Y no deben soslayarse, como tareas, que de nuevo religan la empresa del XVI y ésta del XX, lo realizado a solicitud de instituciones mexicanas, dirigido a proporcionar diversos manuales y otros materiales de lectura en idioma indígena. Entre tales textos —nunca lo ha ocultado el Instituto Lingüístico— está el clásico por excelencia del Cristianismo, es decir el Nuevo Testamento. Esto último que los frailes también intentaron, lo han hecho estos lingüistas, sobre la base de traducciones al español aprobadas por la Iglesia Católica. En no pocos casos miembros de la misma han empleado y difundido las versiones debidas a los del Instituto Lingüístico. Por mi parte pienso que, aun más allá de cualquier credo religioso, la difusión del libro clásico del Cristianismo, si se quiere como la de otros clásicos, es una contribución muy valiosa. ...

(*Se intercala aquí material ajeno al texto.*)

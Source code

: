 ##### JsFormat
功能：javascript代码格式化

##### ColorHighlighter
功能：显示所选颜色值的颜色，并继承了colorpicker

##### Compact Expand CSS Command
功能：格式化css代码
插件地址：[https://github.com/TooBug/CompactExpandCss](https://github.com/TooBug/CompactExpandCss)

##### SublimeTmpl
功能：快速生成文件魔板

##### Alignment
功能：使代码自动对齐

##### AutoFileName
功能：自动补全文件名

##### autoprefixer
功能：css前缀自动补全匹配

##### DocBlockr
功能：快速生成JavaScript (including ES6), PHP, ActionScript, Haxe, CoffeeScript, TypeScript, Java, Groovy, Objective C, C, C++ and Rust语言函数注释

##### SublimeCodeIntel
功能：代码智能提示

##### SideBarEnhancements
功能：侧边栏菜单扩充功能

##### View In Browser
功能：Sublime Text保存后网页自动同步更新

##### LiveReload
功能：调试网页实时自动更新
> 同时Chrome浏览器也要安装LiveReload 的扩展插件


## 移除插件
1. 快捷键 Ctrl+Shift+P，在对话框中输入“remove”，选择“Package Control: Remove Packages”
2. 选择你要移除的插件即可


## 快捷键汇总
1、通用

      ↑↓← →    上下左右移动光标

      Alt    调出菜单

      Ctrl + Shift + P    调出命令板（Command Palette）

Esta que he designado como magna aportación lingüística en Mesoamérica y más allá de ella, no necesita ponderaciones. Su valor será evidente a quienes quieran conocerlo. Por ello, a modo de conclusión, subrayaré que, actualmente, en todo el mundo, no hay otra organización en la que participe tan gran número de lingüistas profesionales, abarcando el estudio de tantas lenguas y produciendo obras de la calidad que los especialistas reconocen. El Instituto Lingüístico de Verano, organización que ha logrado esto en sus cincuenta años de existencia, tuvo su origen en México. Sus primeros trabajos contaron con el apoyo decidido del presidente Lázaro Cárdenas y, con el paso del tiempo, también de Adolfo López Mateos, Gustavo Días Ordaz, Luis Echeverría Álvarez y José López Portillo. Todos ellos han sido asimismo presidentes honorarios del Instituto.